大学に通っている時は、授業や課題に追われて忙しい。外から課題を与えられて、何とかこなしている感じ。
ここに来てから、学ぶことは自分の意思でしていかなければいけない。
今は、自分のしていることが直接、自分の結果になる(大学時代はそうではなかった)。大学時代は、文化活動をする余裕がなかった。
【今やっていること】
・マウル(町内)ラジオ(5日/週、11〜18時)→16年4月〜給料130万₩(13万円)
・帽子作りの勉強(週末の1日)。
・マンガや絵を描く。
ここでは、自分の才能を活かすことができる。
家の幕に絵を描いたり、友達のつくる文集に絵を描く。
性暴力反対の活動をしている知り合いが、活動で使うTシャツに絵を描いたり。
幼い頃から絵を描くのが好きだった。
大学では専門を美術にしようとした。
フランスに留学に行った友達が、留学試験のための絵の評価についてMさんに尋ねて、Mさんが評価したとおりに書いたら留学できるようになった。「自分の考えじゃなくて、教授に評価されるように、それらしいことを書けばOK」ということがわかった。結局、教授に気に入るようなコトをやらないと評価されないのかと入試をやめた。
【マウル(町内)ラジオ】
営利目的ではない。ソウルのメディアセンターが支援していて、事業が経済的自立できるまで支援。しかし、収益をあげるには広告費に頼らなければいけない。マウル放送(龍山区)は規模が小さく、広告を出してくれる会社もない。
マウル放送を通して、市民多くの人が自分の声を出して届けられるようになるのがいい。共同体事業の活性化に寄与したい。
セウォル号事件の後、KBSなど既存メディアの放送について市民から不信が生まれた。小さいメディアが生まれている段階。

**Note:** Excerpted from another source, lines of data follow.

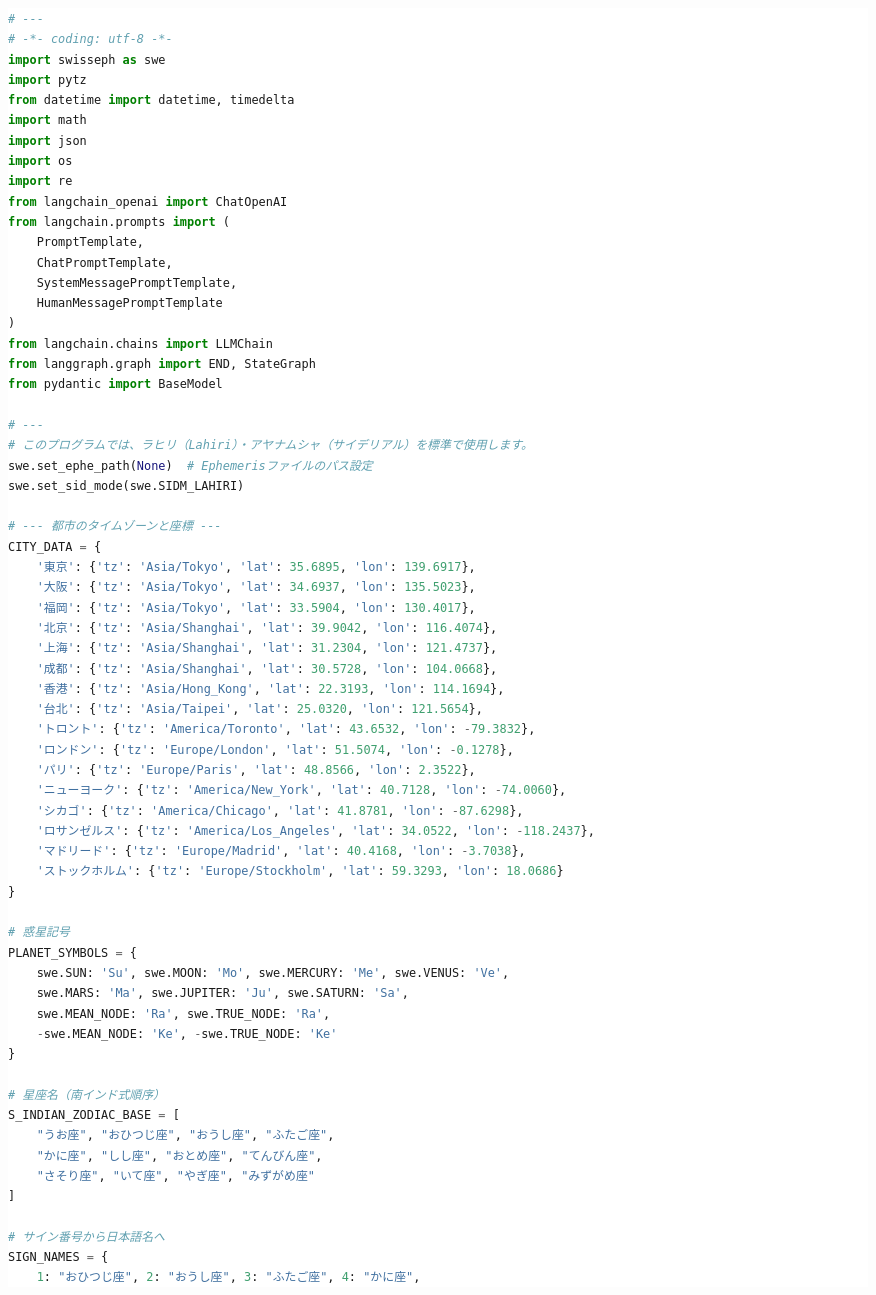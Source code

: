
 ```python
# ---
# -*- coding: utf-8 -*-
import swisseph as swe
import pytz
from datetime import datetime, timedelta
import math
import json
import os
import re
from langchain_openai import ChatOpenAI
from langchain.prompts import (
    PromptTemplate,
    ChatPromptTemplate,
    SystemMessagePromptTemplate,
    HumanMessagePromptTemplate
)
from langchain.chains import LLMChain
from langgraph.graph import END, StateGraph
from pydantic import BaseModel

# ---
# このプログラムでは、ラヒリ（Lahiri）・アヤナムシャ（サイデリアル）を標準で使用します。
swe.set_ephe_path(None)  # Ephemerisファイルのパス設定
swe.set_sid_mode(swe.SIDM_LAHIRI)

# --- 都市のタイムゾーンと座標 ---
CITY_DATA = {
    '東京': {'tz': 'Asia/Tokyo', 'lat': 35.6895, 'lon': 139.6917},
    '大阪': {'tz': 'Asia/Tokyo', 'lat': 34.6937, 'lon': 135.5023},
    '福岡': {'tz': 'Asia/Tokyo', 'lat': 33.5904, 'lon': 130.4017},
    '北京': {'tz': 'Asia/Shanghai', 'lat': 39.9042, 'lon': 116.4074},
    '上海': {'tz': 'Asia/Shanghai', 'lat': 31.2304, 'lon': 121.4737},
    '成都': {'tz': 'Asia/Shanghai', 'lat': 30.5728, 'lon': 104.0668},
    '香港': {'tz': 'Asia/Hong_Kong', 'lat': 22.3193, 'lon': 114.1694},
    '台北': {'tz': 'Asia/Taipei', 'lat': 25.0320, 'lon': 121.5654},
    'トロント': {'tz': 'America/Toronto', 'lat': 43.6532, 'lon': -79.3832},
    'ロンドン': {'tz': 'Europe/London', 'lat': 51.5074, 'lon': -0.1278},
    'パリ': {'tz': 'Europe/Paris', 'lat': 48.8566, 'lon': 2.3522},
    'ニューヨーク': {'tz': 'America/New_York', 'lat': 40.7128, 'lon': -74.0060},
    'シカゴ': {'tz': 'America/Chicago', 'lat': 41.8781, 'lon': -87.6298},
    'ロサンゼルス': {'tz': 'America/Los_Angeles', 'lat': 34.0522, 'lon': -118.2437},
    'マドリード': {'tz': 'Europe/Madrid', 'lat': 40.4168, 'lon': -3.7038},
    'ストックホルム': {'tz': 'Europe/Stockholm', 'lat': 59.3293, 'lon': 18.0686}
}

# 惑星記号
PLANET_SYMBOLS = {
    swe.SUN: 'Su', swe.MOON: 'Mo', swe.MERCURY: 'Me', swe.VENUS: 'Ve',
    swe.MARS: 'Ma', swe.JUPITER: 'Ju', swe.SATURN: 'Sa',
    swe.MEAN_NODE: 'Ra', swe.TRUE_NODE: 'Ra',
    -swe.MEAN_NODE: 'Ke', -swe.TRUE_NODE: 'Ke'
}

# 星座名（南インド式順序）
S_INDIAN_ZODIAC_BASE = [
    "うお座", "おひつじ座", "おうし座", "ふたご座",
    "かに座", "しし座", "おとめ座", "てんびん座",
    "さそり座", "いて座", "やぎ座", "みずがめ座"
]

# サイン番号から日本語名へ
SIGN_NAMES = {
    1: "おひつじ座", 2: "おうし座", 3: "ふたご座", 4: "かに座",
```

李政権以降、小さいメディアへの支援が減り、マウル放送も減っている。
KBSは税金で支援を受けているのに、公共メディアとしてマウル放送などにも税金で支援すべきだ。
現在は、政府によってマウル放送が規制を受けないか神経を使っている。
【生活】
ここに来てからアルバイトをたくさんした。
食堂、化粧品店(LUSH、親環境化粧品)。どれも5500〜6000₩(≒600円)/時給
時間を仕事に投資すると自由の時間がなくなる。お金と時間は反比例の関係にある。
昼食は、食堂のまかないは8時間以上働かないともらえないので、コンビニで弁当を買って食べていた(3000₩、食堂で食べると6000₩もかかるので高い)。
生活が苦しかったので服は買わなくなった。人からもらったり、フリーマーケットで安く買ったり。大学時代は服をたくさん持っていたが、シェアハウスに移る際に必要最小限のもの以外は捨ててしまった。移動しやすく、いつでも別の場所に移れるように荷物を身軽にした。
ソウルに来る時はたくさん稼ごうと思っていた。しかし、シェアハウスで家賃と食事込みで22万₩(≒2万2,000円)の消費なので、適度に稼ぐ暮らしが良いんじゃないかと考えるようになった。
ひとり暮らしの時は、食べ物を買っても腐らせていたが、シェアハウスでは人が多いので一度つくった料理も残らず、食べきてしまう。
ソウルでシェアハウスでない家を借りたら家賃が34万₩(≒3万4,000円)。
月に70〜80万₩(≒7〜8万円)は生活費がいる。シェアハウス以外で暮らすのはしんどい。